Proses cedera sekunder yang bermula dalam hitungan menit dari cedera dan
berlangsung selama berminggu-minggu hingga berbulan-bulan, melibatkan
kaskade yang kompleks dari interaksi biokimia, reaksi seluler dan gangguan serat
traktus. Sangat jelas bahwa peningkatan produksi radikal bebas dan opioid
endogen, pelepasan yang berlebihan dari neurotransmitter eksitatori dan reaksi
inflamasi sangat berperan penting. Lebih jauh lagi, profil mRNA (messenger
Ribonucleic Acid) menunjukkan beberapa perubahan ekspresi gen setelah cedera
medula spinalis dan perubahan ini ditujukan sebagai target terapeutik. 3,7,9,10
Beberapa teori telah diusulkan untuk menjelaskan patofisiologi dari
cedera sekunder. Teori radikal bebas menjelaskan bahwa, akibat dari penurunan
kadar anti-oksidan yang cepat, oksigen radikal bebas berakumulasi di jaringan
14
sistem saraf pusat yang cedera dan menyerang membrane lipid, protein dan asam
nukleat. Hal ini berakibat pada dihasilkannya lipid peroxidase yang menyebabkan
rusaknya membran sel. Teori kalsium menjelaskan bahwa terjadinya cedera
sekunder bergantung pada influks dari kalsium ekstraseluler ke dalam sel saraf.

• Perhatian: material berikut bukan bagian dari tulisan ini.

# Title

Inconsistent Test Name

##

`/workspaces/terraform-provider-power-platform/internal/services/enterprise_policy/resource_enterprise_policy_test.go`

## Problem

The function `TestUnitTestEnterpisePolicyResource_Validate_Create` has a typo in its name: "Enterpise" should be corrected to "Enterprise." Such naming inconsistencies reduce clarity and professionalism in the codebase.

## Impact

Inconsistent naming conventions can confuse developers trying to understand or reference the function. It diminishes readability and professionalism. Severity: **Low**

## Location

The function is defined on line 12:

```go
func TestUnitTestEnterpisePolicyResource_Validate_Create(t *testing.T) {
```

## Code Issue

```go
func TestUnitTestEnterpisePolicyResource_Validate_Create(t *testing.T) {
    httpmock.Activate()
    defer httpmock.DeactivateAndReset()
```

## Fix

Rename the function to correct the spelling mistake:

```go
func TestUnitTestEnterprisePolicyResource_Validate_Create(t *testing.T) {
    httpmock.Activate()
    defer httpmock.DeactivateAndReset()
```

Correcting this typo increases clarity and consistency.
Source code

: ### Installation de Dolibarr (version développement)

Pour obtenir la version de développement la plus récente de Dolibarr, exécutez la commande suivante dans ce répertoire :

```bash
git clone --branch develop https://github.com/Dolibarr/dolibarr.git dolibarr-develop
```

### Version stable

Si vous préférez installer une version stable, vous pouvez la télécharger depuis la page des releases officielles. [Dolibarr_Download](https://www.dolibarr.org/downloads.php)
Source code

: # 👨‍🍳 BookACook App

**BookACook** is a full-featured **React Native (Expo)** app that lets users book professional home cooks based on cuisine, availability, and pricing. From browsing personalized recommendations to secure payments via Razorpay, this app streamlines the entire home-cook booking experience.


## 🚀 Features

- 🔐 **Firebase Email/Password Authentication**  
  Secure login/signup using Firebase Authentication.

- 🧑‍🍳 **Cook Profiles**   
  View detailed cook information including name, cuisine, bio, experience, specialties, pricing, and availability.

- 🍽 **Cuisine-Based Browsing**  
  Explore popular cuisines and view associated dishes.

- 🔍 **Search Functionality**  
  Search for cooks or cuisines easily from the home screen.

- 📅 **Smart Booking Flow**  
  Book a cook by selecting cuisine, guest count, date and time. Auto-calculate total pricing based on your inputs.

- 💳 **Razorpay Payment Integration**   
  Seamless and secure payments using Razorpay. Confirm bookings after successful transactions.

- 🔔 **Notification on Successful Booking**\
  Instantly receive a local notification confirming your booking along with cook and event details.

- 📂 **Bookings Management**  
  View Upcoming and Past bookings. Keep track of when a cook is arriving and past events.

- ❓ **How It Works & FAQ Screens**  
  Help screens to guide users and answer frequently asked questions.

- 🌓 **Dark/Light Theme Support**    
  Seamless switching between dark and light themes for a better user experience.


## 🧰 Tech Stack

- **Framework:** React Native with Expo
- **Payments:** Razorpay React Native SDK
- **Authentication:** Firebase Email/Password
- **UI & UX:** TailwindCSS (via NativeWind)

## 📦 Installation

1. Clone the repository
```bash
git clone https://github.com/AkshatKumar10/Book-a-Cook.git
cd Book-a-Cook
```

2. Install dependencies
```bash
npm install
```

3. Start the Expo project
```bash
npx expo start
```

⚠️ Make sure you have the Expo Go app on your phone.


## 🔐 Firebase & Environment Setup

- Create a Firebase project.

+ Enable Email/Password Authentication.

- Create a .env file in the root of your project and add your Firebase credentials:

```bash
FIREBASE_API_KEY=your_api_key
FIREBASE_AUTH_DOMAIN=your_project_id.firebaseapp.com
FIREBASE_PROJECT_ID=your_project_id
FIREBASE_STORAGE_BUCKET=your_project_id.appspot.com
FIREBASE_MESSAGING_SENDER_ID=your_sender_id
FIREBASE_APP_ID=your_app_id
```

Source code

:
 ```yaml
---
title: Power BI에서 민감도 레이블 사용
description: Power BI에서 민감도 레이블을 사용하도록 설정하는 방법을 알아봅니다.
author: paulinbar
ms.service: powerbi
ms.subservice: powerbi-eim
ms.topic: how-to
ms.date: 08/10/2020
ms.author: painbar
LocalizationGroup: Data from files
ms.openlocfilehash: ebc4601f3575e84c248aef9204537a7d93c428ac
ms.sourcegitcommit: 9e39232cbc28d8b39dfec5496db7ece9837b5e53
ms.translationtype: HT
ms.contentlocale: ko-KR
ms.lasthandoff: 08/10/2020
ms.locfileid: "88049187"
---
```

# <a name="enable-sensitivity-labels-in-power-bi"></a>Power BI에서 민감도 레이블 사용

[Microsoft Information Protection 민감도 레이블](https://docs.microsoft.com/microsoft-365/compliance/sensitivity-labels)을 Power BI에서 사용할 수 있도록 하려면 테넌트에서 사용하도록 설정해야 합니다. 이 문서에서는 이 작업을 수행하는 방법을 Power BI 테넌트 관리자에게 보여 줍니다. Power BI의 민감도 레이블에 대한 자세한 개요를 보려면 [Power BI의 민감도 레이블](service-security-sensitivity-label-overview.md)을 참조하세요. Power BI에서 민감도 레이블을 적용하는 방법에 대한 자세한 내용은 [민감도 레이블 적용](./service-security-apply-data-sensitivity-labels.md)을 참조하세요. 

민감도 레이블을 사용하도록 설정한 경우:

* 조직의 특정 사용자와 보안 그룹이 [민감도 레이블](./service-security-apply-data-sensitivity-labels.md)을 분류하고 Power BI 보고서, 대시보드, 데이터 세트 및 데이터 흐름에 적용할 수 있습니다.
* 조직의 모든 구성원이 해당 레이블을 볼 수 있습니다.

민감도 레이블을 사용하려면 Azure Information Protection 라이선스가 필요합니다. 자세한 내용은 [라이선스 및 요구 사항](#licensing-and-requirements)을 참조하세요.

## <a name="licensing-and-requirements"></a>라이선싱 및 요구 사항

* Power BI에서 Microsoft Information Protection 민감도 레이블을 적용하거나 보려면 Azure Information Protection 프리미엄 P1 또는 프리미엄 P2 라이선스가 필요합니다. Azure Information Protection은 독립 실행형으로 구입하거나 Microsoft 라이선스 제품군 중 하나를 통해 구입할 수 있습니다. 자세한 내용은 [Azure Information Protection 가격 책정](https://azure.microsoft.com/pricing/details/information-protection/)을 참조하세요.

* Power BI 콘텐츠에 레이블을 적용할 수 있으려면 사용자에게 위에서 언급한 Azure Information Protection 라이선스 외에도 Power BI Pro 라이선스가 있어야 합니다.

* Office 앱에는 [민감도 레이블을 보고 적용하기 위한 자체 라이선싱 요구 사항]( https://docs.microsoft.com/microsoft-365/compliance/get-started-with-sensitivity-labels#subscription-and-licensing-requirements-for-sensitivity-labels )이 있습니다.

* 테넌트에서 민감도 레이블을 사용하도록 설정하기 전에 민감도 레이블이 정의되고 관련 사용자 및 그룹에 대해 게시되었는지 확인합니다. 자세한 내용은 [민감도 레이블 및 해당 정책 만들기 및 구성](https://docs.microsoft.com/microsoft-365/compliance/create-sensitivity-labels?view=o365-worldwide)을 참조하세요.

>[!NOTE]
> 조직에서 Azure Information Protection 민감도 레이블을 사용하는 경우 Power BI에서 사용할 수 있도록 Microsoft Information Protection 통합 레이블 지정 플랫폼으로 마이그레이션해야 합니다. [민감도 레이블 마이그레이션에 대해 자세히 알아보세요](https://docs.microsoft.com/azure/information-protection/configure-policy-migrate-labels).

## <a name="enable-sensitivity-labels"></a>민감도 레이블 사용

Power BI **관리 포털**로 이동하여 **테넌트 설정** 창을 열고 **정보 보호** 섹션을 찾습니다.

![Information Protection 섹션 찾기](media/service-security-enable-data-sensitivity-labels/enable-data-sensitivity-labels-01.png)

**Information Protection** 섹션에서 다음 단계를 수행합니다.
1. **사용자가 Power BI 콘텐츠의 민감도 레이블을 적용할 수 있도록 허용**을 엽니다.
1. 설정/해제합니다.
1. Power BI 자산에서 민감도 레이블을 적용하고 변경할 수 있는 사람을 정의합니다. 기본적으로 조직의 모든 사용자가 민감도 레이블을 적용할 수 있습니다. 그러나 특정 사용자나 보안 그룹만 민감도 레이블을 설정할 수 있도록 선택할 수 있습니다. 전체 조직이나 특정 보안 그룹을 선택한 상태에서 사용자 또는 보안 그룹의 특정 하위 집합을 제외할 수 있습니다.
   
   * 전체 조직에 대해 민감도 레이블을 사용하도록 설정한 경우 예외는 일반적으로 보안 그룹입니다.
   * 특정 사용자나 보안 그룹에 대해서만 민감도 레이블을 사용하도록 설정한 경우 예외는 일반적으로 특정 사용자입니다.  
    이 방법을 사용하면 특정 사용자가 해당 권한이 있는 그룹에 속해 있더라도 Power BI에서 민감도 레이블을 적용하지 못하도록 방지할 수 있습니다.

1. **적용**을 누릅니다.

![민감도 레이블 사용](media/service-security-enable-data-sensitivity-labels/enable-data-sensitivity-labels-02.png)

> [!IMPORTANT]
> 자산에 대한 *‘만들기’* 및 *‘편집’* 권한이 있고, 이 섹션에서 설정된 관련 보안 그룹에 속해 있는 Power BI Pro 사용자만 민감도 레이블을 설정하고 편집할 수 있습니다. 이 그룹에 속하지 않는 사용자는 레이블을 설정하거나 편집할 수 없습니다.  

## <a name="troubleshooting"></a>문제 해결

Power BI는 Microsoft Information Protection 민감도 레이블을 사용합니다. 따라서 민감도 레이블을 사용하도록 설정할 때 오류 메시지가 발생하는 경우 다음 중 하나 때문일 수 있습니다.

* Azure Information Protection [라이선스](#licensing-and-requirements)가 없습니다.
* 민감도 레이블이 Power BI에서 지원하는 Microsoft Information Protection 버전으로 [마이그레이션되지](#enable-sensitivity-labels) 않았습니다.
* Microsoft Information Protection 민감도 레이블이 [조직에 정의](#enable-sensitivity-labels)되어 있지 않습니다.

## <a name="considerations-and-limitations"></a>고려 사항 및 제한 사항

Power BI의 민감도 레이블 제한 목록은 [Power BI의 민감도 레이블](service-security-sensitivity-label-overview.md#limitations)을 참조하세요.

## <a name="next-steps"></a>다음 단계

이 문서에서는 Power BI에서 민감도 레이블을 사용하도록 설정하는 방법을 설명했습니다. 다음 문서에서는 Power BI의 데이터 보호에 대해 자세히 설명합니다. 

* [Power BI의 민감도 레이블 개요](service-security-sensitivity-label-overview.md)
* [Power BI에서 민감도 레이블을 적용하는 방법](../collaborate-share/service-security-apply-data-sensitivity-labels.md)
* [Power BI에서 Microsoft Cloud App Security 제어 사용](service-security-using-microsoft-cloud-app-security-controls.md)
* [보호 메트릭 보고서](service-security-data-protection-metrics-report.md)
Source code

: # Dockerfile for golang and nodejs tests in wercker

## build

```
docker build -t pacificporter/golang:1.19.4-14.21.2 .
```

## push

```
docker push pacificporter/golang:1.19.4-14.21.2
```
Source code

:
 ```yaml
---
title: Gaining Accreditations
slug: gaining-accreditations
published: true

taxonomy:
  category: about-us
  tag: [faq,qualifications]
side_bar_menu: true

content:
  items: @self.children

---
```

Ion kalsium mengaktivasi phospholipase, protease, dan phosphatase. Aktivasi dari
enzim-enzim ini mengakibatkan interupsi dari aktivitas mitokondria dan
kerusakan membran sel. Teori opiate receptor mengusulkan bahwa opioid
endogen mungkin terlibat dalam proses terjadinya cedera medula spinalis dan
bahwa antagonis opiate (contohnya naloxone) mungkin bisa memperbaiki
penyembuhan neurologis. Teori inflamasi berdasarkan pada hipotesis bahwa zat-
zat inflamasi (seperti prostaglandin, leukotrien, platelet-activating factor,
serotonin) berakumulasi pada jaringan medula spinalis yang cedera dan
merupakan mediator dari kerusakan jaringan sekunder. Bila bagian cervical 1-4
yang terkena mengakibatkan pola nafas menjadi efektif dan kelumpuhan total dan
kemungkinan untuk bertahan hidup sangat kecil. 3,7,9,10
Tulang belakang yang mengalami gangguan trauma (kecelakaan mobil,
jatuh dari ketinggian, cedera olahraga) atau penyakit (Transverse Myelitis, Polio,
Spina Bifida, Friedreich dari ataxia) dapat menyebabkan kerusakan pada medulla
spinalis, tetapi lesi traumatic pada medulla spinalis tidak selalu terjadi karena
fraktur dan dislokasi. Efek trauma yang tidak langsung bersangkutan tetapi dapat
menimbulkan lesi pada medulla spinalis disebut whiplash atau trauma indirek.
Whiplash adalah gerakan dorsapleksi dan anterofleksi berlebihan dari tulang
belakang secara cepat dan mendadak. Trauma whiplash terjadi pada tulang
belakang bagian cervikalis bawah maupun thorakalis bawah misalnya pada waktu
duduk dikendaraan yang sedang berjalan cepat kemudian berhenti secara
mendadak, atau pada waktu terjun dari jarak tinggi, menyelam yang dapat
mengakibatkan paraplegia.
Trauma tidak langsung dari tulang belakang berupa hiperekstensi,
hiperfleksi, tekanan vertical (terutama pada T.12sampai L.2), rotasi. Kerusakan
yang dialami medulla spinalis dapat bersifat sementara atau menetap.akibat
trauma terhadap tulang belakang, medula spinalis dapat tidak berfungsi untuk
sementara (komosio medulla spinalis), tetapi dapat sembuh kembali dalam
15
beberapa hari. Gejala yang ditimbulkan adalah berupa oedema, perdarahan peri
vaskuler dan infark disekitar pembuluh darah. Pada kerusakan medulla spinalis
yang menetap, secara makroskopis kelainannya dapat terlihat dan terjadi lesi,
contusion, laseratio dan pembengkakan daerah tertentu di medulla spinalis.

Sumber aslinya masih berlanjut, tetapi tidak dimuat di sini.